Marchese Ragona, Confagricoltura: “Chiediamo al nuovo governo regionale un’incisiva attività politica per riportare il settore agricolo al ruolo che gli compete”.

“Una nuova Sicilia per una nuova agricoltura”. È il titolo del manifesto formulato da Confagricoltura Sicilia, presentato e consegnato, nel pomeriggio, dal presidente della federazione regionale degli agricoltori siciliani, Rosario Marchese Ragona, a Renato Schifani, candidato della coalizione del centrodestra alla presidenza della Regione Siciliana. 
Tra i punti discussi, oltre a viabilità, insularità e controllo delle merci in entrata, anche il riordino dei Consorzi di bonifica affinché, spiega Confagricoltura, “possano tornare ad essere uno strumento capace di aiutare l’agricoltura a competere sui mercati internazionali e soprattutto possano coinvolgere direttamente nella gestione gli agricoltori”.

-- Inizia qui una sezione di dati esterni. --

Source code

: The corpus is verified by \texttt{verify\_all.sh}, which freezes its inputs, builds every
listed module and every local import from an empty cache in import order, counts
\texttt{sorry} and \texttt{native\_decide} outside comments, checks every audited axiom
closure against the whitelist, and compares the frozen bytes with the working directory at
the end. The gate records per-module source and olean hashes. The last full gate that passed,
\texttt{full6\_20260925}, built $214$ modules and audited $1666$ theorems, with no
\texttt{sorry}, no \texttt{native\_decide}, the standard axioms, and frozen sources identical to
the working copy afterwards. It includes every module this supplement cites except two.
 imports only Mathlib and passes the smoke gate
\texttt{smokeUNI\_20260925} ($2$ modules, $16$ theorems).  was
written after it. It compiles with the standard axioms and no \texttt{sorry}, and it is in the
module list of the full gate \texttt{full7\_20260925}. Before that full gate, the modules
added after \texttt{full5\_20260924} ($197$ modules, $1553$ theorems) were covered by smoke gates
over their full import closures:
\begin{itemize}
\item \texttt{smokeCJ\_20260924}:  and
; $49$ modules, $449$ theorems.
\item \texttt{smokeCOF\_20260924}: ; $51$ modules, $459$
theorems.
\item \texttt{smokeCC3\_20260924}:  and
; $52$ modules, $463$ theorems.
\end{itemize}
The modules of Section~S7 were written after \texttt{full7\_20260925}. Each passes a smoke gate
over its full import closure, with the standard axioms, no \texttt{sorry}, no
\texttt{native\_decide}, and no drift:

“Ho ascoltato con attenzione anche le istanze degli agricoltori. Sappiamo quanto il comparto agricolo sia tra gli assi portanti della nostra economia – ha detto Schifani – dal ruolo fondamentale di approvvigionamento della filiera agroalimentare a quello di presidio e salvaguardia dell’ambiente e delle aree agricole. È un settore che come altri sta soffrendo per tante ragioni, a partire dal clima caldissimo, dalla siccità, dal rischio desertificazione, ma anche da una serie di problemi strutturali che ci trasciniamo da anni. Intanto – ha proseguito Schifani – non è accettabile che i Consorzi di bonifica siano commissariati da anni, significa che che non sono stati superati i problemi. È inaccettabile la lentezza decisionale della macchina burocratica regionale, dobbiamo superare l’immobilismo e se non si supera il commissariamento dei Consorzi non risolviamo le questioni che stanno più a cuore agli agricoltori”.

La Sicilia ha perso il 35% delle aziende agricole nel giro di 10 anni. Erano quasi 220mila nel 2010 e sono scese a circa 142 mila secondo il settimo censimento generale dell’agricoltura dell’Istat condotto tra gennaio e giugno 2021. In Sicilia quasi 137mila aziende  sono imprese a conduzione individuale o familiare.